Down on the Allotment

What's happening down on the allotment? An intimate account of a passionate veggie grower.

Thursday, June 19, 2008

How to Grow Pineapples

You might not recognise the object pictured above, but it is a pineapple root! Last week I visited a pinapple plantation in the Azores and learned how to grow pineapples! These roots are laid out in trays of compost and kept moist and very warm for about 8 months.
Alternatively you can take the top from a pineapple - as long as the growing middle has not been removed - strip the lower leaves from the stalk and leave it to dry on a windowsill for a couple of weeks. You will see the little vestigial roots in the leaf joints.
After about 8 months or so green shoots will appear from this root, and these are broken off and planted out under glass and left to grow for up to 2 years! One of the most startling things I learned is that they are not given any nutrients or feed, they are grown in woodchippings and sawdust, with a top dressing of pittosporum leaves!
Now this is the bit where I come unstuck in London - the temperatures inside these greenhouses are unbearably hot! Just about the same temperature as a very hot sauna or Turkish bath.
In fact this picture above had to be taken quickly within about half a second of walking inside the greenhouse as my glasses and camera lens were completely steamed up. This is a baby pineapple, the beautiful flowers bloom out of each of the tiny segments - I did not know this!
Eventually you get something that resembles a pineapple after about 2 years (although I am told that in warmer climates they can do it in 18 months)
So after about 2 years of sweltering heat inside a greenhouse on the Azores - you have grown your own pineapple! - I might just start off the process inside a heated propagator inside a greenhouse in Summer in London... and see how far I get!

10 Comments:

At 9:15 PM, Blogger Magic Cochin said...

Two years - now I didn't know that!
The Victorian kitchen gardeners used to grow them - a small boy stoking a brazier and underground heating ducts and a hot-bed of rotting manure are probably needed too!

Celia

 
At 4:52 AM, Blogger tina said...

Amazing! I have a pineapple top growing on my deck right now. Growing is not the right word as I did not cut it right. It is just sitting there. No roots. Time to start over with your instructions. Thanks! btw, loved the Azores. I passed through there once on my way to the States. So pretty! I did not know they grew pineapples and that is a long time for something so yummy to come to market.

 
At 6:28 AM, OpenID shreela said...

So what is the temperature requirement? And for how long do they need the high temperature? It's fairly hot, and pretty humid where I live, but it might not be hot enough, or for long enough without extra steps like you might take.

 
At 9:20 AM, Anonymous Soilman said...

That's amazing! How the hell did those Victorians get their glasshouses hot enough to grow them? I know they used the heat from decomposing manure - somehow - but there must have been a hell of lot of manure!!!

 
At 8:26 PM, Anonymous easygardener said...

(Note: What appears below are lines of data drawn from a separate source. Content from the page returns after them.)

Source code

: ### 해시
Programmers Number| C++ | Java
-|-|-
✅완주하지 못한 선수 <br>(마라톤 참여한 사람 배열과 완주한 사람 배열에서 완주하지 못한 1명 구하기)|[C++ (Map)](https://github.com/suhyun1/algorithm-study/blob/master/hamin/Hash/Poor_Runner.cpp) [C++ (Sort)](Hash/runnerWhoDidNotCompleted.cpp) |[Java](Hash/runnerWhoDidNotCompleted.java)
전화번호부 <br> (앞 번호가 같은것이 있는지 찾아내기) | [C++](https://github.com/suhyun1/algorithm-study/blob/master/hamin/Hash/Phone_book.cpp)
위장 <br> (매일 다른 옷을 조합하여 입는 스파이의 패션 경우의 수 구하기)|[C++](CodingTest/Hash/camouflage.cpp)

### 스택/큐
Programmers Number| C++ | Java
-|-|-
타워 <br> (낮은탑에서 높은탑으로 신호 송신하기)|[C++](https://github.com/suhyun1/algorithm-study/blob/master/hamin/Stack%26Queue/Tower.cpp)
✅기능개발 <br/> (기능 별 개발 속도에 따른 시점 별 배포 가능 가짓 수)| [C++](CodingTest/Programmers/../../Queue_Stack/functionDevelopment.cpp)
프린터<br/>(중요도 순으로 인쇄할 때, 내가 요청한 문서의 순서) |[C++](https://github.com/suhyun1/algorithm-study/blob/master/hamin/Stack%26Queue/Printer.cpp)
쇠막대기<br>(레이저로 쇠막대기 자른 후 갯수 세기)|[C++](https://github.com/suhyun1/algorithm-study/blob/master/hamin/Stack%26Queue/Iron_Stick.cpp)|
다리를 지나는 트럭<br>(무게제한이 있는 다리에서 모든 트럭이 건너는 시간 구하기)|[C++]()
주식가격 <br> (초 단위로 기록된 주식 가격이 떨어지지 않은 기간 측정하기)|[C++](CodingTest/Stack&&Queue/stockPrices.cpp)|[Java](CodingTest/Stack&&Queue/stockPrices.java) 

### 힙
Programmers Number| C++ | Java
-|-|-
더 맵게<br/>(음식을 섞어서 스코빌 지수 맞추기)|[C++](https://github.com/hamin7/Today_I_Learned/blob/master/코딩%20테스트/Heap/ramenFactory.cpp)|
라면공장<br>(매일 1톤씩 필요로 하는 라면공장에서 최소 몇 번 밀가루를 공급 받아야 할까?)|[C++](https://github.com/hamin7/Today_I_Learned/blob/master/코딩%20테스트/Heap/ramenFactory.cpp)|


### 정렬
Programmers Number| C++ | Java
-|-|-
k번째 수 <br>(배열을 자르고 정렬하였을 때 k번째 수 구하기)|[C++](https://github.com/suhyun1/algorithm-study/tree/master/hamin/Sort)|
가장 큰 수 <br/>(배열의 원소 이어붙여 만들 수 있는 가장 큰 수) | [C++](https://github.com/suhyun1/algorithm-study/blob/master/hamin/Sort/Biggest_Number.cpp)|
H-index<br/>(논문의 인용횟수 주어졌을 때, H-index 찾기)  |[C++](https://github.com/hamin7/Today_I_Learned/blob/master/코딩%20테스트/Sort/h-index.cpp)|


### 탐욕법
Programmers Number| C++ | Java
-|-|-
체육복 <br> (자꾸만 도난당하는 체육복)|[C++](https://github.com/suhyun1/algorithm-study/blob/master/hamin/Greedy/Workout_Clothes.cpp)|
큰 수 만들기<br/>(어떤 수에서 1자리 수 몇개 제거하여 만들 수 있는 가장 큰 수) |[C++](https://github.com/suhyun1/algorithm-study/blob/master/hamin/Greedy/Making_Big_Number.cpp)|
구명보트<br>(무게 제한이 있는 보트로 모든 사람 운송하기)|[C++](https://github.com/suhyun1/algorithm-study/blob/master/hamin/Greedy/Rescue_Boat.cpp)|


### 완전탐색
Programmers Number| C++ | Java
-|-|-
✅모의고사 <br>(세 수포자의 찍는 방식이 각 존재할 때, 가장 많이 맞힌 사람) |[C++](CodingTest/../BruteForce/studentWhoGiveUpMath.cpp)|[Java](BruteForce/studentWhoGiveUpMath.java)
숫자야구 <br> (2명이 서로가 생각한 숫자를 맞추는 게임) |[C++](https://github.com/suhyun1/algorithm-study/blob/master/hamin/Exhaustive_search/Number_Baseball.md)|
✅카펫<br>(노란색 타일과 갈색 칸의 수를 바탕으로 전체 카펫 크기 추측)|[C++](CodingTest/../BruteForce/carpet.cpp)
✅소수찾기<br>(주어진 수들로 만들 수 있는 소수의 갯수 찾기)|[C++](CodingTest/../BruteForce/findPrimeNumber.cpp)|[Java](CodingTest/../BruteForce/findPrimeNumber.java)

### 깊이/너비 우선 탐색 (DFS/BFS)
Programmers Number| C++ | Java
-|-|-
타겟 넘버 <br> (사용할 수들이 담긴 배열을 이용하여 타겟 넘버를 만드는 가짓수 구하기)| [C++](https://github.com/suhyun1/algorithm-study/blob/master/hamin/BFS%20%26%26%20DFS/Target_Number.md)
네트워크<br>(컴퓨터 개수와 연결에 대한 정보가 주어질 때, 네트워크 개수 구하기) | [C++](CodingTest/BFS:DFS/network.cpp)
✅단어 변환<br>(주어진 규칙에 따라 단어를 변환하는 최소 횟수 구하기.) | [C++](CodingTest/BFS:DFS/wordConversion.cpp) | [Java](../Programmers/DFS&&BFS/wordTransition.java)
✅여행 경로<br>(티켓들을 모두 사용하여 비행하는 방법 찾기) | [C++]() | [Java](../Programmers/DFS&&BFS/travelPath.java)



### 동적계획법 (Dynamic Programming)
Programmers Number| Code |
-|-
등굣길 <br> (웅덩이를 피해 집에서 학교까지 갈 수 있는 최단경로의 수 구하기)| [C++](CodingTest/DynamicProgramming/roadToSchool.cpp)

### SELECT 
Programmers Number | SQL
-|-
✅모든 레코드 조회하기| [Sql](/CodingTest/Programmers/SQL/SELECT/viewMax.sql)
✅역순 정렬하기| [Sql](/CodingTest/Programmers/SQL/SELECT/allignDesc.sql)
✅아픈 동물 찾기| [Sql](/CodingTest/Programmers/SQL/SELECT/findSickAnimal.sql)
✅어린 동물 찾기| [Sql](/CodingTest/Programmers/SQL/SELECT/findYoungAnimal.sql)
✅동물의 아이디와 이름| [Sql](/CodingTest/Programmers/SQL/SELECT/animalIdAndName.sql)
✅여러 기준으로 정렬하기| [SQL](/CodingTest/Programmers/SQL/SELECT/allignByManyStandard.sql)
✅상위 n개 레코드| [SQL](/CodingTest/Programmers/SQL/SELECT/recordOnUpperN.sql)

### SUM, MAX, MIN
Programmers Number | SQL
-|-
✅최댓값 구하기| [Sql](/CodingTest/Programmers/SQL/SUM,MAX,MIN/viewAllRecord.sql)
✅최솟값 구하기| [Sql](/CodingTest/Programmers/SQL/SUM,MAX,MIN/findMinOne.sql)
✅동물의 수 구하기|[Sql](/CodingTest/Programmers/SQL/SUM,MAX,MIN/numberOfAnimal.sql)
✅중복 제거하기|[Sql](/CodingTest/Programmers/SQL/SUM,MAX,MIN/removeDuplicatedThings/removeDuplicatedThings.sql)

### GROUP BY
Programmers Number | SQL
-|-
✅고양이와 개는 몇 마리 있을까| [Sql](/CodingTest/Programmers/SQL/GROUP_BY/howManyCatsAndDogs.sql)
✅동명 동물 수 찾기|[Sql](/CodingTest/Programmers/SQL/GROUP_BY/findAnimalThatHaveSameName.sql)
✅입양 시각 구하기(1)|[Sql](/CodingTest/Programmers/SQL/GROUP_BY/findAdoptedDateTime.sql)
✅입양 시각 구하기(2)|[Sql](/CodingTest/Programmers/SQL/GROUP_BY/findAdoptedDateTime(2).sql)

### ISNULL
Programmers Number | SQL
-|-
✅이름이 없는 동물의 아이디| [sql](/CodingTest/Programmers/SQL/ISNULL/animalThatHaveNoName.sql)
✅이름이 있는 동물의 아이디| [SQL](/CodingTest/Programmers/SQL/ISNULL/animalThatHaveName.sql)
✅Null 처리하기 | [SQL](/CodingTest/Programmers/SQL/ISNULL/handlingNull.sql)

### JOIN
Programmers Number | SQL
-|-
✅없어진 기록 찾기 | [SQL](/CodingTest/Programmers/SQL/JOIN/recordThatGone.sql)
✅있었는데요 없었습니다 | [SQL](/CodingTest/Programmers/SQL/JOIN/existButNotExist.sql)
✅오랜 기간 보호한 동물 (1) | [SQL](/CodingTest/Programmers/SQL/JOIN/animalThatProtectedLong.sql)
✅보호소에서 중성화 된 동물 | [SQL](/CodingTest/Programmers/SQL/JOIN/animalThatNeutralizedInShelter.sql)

The pineapple flower looks slightly unreal.
Quite a shock sometimes to see exotic fruit actually growing as opposed to sitting on a supermarket shelf.

 
At 2:10 PM, Blogger UKBob said...

Hi Matron, I managed to root a pineapple top last autumn and it is still alive in the greenhouse although I think I nearly lost it in the winter as I'm thinking I may have over watered it - thats just a guess though. I have it in potting compost so I'm thinking after what you just said I might be better off finding some wood chippings. I wonder if Orchid compost would do? The trouble is after getting this far with it I don't like to do too much experimenting. By the way I'm going walking for two weeks, not the weekend. Bob.

 
At 8:18 PM, Anonymous Anonymous said...

I live in central Florida and have been growing pineapples in my garden for about 10 years. I didn't know I had "to trim the top". I have just been planting the top and harvested 10 pineapples this year from my 23 plants. (It is a slow process the first few years.) I do cover the plants with a painter's cloth on the few occassions it freezes.

 
At 1:57 PM, Anonymous Charles said...

I like the way you explain how to grow pineapples. I come from a region were pineapples are grown so its intresting to learn how others manage to grow pineapples in difficult weather conditions.

 
At 3:56 PM, Anonymous Anonymous said...

I just harvested my first pineapple, and wonder if the plant will go on to produce more; it has put up about 8 "side shoots" or baby plants. Will these produce fruit? Shall I attempt to separate them? Is this how they are propagated commercially? Jan

 
At 8:10 PM, Blogger Matron said...

Jan, When I watched the demonstration in the Azores the main plant is discarded when it has fruited. The side shoots were separated to produce cuttings. The thick fibrous roots were also laid down horizontally - like a rhizome - and shoots grew up from these too.